Copy each line of the records below that mentions the word "will".

** Data **
<<<<
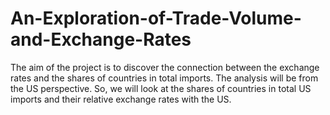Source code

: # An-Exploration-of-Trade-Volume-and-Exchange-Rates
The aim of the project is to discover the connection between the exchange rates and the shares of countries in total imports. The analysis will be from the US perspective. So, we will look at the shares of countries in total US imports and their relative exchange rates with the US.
>>>>
<<<<
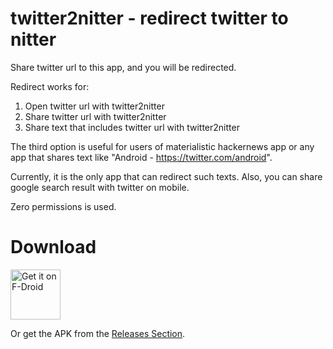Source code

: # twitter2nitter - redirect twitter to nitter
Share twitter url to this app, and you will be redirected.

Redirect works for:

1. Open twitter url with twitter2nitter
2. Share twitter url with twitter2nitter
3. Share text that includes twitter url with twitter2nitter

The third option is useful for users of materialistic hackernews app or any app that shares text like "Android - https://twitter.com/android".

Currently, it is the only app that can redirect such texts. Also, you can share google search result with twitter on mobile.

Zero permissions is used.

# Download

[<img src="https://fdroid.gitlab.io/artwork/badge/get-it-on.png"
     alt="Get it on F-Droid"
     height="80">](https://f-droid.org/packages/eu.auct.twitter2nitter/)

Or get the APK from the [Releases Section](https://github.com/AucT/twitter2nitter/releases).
>>>>
<<<<
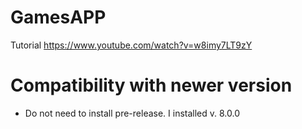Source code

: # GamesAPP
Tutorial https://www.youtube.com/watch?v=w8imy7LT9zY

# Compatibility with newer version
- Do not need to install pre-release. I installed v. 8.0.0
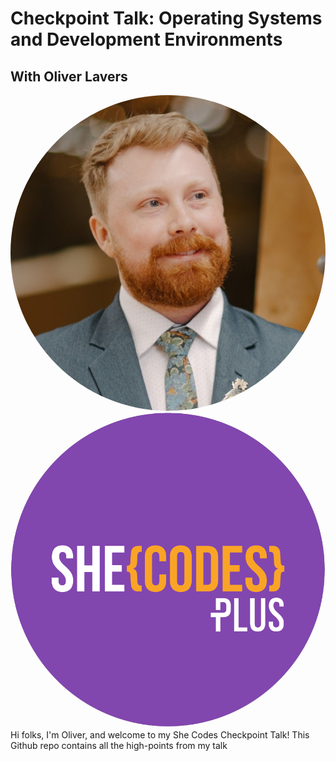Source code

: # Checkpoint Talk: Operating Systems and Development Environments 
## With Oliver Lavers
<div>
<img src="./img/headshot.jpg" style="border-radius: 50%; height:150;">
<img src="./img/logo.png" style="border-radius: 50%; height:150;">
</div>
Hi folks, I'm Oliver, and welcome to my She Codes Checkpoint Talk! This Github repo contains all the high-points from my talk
>>>>
** Task response **
The aim of the project is to discover the connection between the exchange rates and the shares of countries in total imports. The analysis will be from the US perspective. So, we will look at the shares of countries in total US imports and their relative exchange rates with the US.
Share twitter url to this app, and you will be redirected.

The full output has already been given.